SUPPLIED ENTRIES:
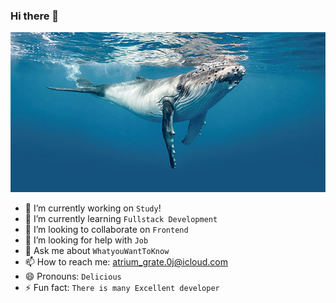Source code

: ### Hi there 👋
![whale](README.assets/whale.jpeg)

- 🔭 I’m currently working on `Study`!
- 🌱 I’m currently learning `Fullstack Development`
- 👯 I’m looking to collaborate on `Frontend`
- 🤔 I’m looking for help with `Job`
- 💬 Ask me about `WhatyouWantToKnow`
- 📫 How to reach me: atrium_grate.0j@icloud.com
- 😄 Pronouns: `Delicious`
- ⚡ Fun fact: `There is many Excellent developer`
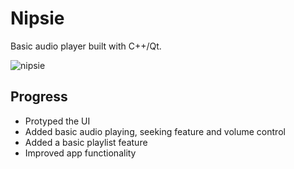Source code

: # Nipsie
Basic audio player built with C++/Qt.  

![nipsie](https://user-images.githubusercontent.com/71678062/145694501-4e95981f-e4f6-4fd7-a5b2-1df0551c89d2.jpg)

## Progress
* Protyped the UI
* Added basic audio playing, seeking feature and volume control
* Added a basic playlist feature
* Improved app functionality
---
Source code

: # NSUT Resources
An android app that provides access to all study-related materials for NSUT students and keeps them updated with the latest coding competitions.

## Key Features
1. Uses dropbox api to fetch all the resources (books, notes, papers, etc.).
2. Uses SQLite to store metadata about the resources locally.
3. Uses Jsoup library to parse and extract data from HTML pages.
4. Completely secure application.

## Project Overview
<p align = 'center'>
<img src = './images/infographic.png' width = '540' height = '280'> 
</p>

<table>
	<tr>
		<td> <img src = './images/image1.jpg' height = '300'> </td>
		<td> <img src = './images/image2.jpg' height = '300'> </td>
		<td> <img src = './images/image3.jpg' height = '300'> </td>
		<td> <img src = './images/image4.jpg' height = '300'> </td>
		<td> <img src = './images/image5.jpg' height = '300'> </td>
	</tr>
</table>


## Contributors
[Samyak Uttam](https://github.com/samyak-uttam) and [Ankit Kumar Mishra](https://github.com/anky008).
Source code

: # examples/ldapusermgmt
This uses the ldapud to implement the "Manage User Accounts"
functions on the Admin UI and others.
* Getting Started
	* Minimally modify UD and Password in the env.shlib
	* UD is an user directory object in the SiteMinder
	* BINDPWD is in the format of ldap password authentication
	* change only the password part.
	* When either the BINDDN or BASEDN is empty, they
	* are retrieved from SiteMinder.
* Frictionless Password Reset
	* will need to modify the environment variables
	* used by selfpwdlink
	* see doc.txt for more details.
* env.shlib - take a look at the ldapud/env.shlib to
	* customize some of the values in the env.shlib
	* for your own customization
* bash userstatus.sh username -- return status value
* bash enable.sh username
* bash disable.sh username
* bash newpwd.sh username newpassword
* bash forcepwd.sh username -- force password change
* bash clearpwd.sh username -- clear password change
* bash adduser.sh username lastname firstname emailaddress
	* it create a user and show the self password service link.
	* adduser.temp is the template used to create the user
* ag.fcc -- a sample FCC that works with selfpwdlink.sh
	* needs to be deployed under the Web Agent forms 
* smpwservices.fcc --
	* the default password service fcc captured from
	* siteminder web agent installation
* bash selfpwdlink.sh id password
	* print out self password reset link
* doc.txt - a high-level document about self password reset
==
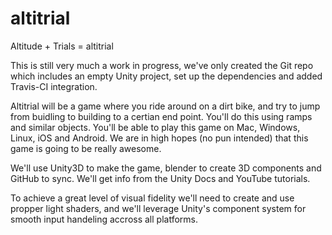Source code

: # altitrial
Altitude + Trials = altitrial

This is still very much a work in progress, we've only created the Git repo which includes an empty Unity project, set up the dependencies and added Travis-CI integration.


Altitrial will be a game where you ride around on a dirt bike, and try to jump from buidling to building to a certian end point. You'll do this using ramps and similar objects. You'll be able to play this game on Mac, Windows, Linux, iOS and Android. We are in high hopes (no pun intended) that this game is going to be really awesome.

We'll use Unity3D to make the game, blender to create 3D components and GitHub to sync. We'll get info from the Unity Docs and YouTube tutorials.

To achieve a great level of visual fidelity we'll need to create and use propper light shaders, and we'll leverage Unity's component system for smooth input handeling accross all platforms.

ASSIGNMENT:
Transcribe each line of the data above, unaltered, from the one where "<td> <img src = './images/image2.jpg'" appears to the one where "in the SiteMinder" appears, inclusive of both.

RESPONSE TO THIS EXERCISE:
		<td> <img src = './images/image2.jpg' height = '300'> </td>
		<td> <img src = './images/image3.jpg' height = '300'> </td>
		<td> <img src = './images/image4.jpg' height = '300'> </td>
		<td> <img src = './images/image5.jpg' height = '300'> </td>
	</tr>
</table>


## Contributors
[Samyak Uttam](https://github.com/samyak-uttam) and [Ankit Kumar Mishra](https://github.com/anky008).
Source code

: # examples/ldapusermgmt
This uses the ldapud to implement the "Manage User Accounts"
functions on the Admin UI and others.
* Getting Started
	* Minimally modify UD and Password in the env.shlib
	* UD is an user directory object in the SiteMinder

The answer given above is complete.